▸ **The problem**: Would you please copy each line of the data in which the string "tokencounterregistry" occurs?

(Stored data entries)
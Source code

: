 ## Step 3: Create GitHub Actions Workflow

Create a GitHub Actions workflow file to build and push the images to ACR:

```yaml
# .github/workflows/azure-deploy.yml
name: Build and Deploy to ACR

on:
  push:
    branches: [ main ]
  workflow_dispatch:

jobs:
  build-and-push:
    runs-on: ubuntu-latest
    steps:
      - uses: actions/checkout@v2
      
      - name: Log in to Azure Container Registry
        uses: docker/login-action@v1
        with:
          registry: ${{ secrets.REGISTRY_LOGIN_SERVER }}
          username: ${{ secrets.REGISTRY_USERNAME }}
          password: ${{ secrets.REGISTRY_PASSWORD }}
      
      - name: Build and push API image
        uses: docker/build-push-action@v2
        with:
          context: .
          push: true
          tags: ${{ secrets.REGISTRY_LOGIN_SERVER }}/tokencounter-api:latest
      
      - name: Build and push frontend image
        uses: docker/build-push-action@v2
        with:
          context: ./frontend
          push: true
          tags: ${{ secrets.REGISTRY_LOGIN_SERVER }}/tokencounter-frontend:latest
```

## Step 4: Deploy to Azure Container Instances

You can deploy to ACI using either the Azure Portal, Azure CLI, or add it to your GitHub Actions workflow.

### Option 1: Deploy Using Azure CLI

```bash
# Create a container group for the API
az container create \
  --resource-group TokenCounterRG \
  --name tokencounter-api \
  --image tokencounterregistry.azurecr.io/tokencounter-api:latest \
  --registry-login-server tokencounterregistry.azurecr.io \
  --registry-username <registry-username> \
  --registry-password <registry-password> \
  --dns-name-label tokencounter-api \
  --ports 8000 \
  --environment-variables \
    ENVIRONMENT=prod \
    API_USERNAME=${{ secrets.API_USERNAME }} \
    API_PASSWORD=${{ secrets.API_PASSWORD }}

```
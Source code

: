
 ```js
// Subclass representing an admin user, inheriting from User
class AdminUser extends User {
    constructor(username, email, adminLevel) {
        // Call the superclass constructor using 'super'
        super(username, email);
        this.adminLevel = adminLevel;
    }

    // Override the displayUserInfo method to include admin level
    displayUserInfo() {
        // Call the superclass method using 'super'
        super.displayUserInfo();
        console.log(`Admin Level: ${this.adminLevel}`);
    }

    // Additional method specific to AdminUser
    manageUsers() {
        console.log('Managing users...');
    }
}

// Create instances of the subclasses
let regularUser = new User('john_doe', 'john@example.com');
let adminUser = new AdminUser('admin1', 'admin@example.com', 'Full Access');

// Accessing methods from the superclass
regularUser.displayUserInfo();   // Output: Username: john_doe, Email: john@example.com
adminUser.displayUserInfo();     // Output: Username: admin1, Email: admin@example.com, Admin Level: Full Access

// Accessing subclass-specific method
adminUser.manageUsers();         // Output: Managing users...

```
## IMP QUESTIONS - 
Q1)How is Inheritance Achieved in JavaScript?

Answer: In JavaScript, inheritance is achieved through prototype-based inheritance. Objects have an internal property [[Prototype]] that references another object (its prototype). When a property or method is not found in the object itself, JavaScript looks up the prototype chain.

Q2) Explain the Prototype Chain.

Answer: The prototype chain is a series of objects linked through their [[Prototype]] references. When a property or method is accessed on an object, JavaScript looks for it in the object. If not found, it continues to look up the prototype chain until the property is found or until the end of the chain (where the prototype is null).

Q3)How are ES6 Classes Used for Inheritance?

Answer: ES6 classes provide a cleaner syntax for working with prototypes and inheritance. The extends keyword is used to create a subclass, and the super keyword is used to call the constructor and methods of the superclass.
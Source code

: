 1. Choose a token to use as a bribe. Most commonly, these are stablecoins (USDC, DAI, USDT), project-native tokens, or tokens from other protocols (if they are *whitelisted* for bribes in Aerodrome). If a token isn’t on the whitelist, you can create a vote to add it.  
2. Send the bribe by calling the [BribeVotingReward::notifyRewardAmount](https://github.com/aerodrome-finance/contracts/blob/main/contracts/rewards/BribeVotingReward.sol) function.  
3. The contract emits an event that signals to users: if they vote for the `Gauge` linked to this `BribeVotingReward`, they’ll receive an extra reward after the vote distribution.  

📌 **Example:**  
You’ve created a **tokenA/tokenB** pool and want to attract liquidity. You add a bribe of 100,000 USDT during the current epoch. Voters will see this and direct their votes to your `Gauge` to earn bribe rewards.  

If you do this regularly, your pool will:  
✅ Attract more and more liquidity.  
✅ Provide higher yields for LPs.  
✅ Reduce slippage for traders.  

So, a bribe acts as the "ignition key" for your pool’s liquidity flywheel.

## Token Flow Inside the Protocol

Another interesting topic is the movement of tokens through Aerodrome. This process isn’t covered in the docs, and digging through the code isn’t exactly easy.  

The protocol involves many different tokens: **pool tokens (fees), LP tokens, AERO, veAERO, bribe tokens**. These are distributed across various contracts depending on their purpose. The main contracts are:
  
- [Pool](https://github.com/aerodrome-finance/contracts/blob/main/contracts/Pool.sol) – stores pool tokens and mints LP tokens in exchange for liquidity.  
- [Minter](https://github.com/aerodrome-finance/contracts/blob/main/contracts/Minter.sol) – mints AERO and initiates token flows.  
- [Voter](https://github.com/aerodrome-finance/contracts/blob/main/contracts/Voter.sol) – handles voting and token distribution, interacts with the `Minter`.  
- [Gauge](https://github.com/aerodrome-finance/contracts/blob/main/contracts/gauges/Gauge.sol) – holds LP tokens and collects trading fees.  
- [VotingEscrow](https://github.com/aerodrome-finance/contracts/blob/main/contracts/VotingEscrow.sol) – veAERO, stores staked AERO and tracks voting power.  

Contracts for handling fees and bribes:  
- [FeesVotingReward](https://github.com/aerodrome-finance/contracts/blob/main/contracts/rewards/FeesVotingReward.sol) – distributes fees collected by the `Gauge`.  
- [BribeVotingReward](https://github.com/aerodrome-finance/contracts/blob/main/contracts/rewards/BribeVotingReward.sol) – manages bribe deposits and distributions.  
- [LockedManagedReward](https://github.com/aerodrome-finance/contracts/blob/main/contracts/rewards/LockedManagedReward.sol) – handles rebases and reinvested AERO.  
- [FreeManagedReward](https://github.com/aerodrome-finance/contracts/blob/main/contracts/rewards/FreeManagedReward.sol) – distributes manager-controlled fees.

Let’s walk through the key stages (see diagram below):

▸ **Your response**:
  --image tokencounterregistry.azurecr.io/tokencounter-api:latest \
  --registry-login-server tokencounterregistry.azurecr.io \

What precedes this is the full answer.